I'm going to start off by stating the obvious: I'm not an electrician. I apologize if I'm not using the correct terminology, but I'm learning!

My Story: I mounted my TV on the wall and didn't want any wires hanging down from it so I decided I needed to put in a power jack behind the TV. I've done some research online, talked to an electrician that works at the local Home Depot and purchased all of the necessary tools and equipment. (I understand that this still doesn't qualify me as an electrician, but I would like to learn how to do this.)

I cut a hole in the wall behind my TV where I wanted the power jack and inserted a blue plastic remodel box and ran new 12/2 electrical wire from the remodel box to the attic.

I found a 14/2 electric wire in my attic and traced it back to my breaker box to a 15 amp breaker (It supplies power to the outlets in two bedrooms.) I cut the power to it and spliced it to my new power jack using wire nuts and a covered junction box.

The Issue: After I got everything connected, I went down to the breaker box and noticed that a breaker had tripped that controlled the lights and power in two adjacent bathrooms. I also noticed that once I had all of the breakers on, all of the pre-existing outlets worked but my new one did not.

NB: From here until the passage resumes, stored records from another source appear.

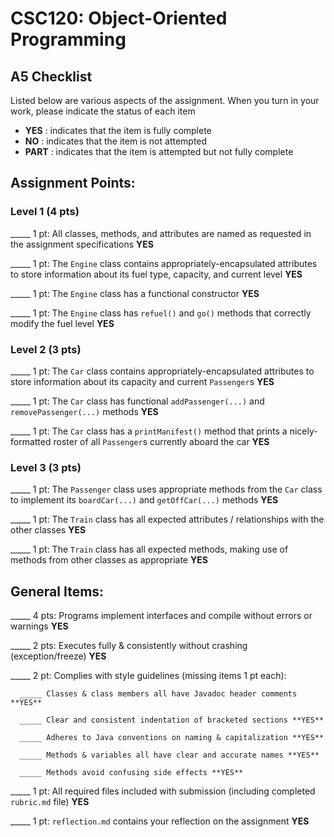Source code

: # CSC120: Object-Oriented Programming
## A5 Checklist

Listed below are various aspects of the assignment.  When you turn in your work, please indicate the status of each item

- **YES** : indicates that the item is fully complete
- **NO** : indicates that the item is not attempted
- **PART** : indicates that the item is attempted but not fully complete


## Assignment Points:

### Level 1 (4 pts)

_____ 1 pt: All classes, methods, and attributes are named as requested in the assignment specifications **YES**

_____ 1 pt: The `Engine` class contains appropriately-encapsulated attributes to store information about its fuel type, capacity, and current level **YES**

_____ 1 pt: The `Engine` class has a functional constructor **YES**

_____ 1 pt: The `Engine` class has `refuel()` and `go()` methods that correctly modify the fuel level **YES**

### Level 2 (3 pts)

_____ 1 pt: The `Car` class contains appropriately-encapsulated attributes to store information about its capacity and current `Passenger`s **YES**

_____ 1 pt: The `Car` class has functional `addPassenger(...)` and `removePassenger(...)` methods **YES**

_____ 1 pt: The `Car` class has a `printManifest()` method that prints a nicely-formatted roster of all `Passenger`s currently aboard the car **YES**
 
### Level 3 (3 pts)

_____ 1 pt: The `Passenger` class uses appropriate methods from the `Car` class to implement its `boardCar(...)` and `getOffCar(...)` methods **YES**

_____ 1 pt: The `Train` class has all expected attributes / relationships with the other classes **YES**

_____ 1 pt: The `Train` class has all expected methods, making use of methods from other classes as appropriate **YES**



## General Items:

_____ 4 pts: Programs implement interfaces and compile without errors or warnings **YES**

_____ 2 pts: Executes fully & consistently without crashing (exception/freeze) **YES**

_____ 2 pt: Complies with style guidelines (missing items 1 pt each):

      _____ Classes & class members all have Javadoc header comments **YES**

      _____ Clear and consistent indentation of bracketed sections **YES**

      _____ Adheres to Java conventions on naming & capitalization **YES**

      _____ Methods & variables all have clear and accurate names **YES**

      _____ Methods avoid confusing side effects **YES**

_____ 1 pt: All required files included with submission (including completed `rubric.md` file) **YES**

_____ 1 pt: `reflection.md` contains your reflection on the assignment **YES**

So I cut the power to the original breaker and thought I'd look at my connections again. When I was making sure there was no power going through the line so I could work on it, I found that it was still hot. So I checked my new outlet again and it read 120v but all of the pre-existing outlets had no power...

Why would 2 breakers control one wire? What am I doing wrong?

Additional Info: My house was built in 2002 and completely professionally remodeled (electric and all) in 2011. Everything meets or exceeds code. When I added my new wire I connected black to black, white to white and ground to ground.

Any help would be greatly appreciated!!!!!!! Thanks!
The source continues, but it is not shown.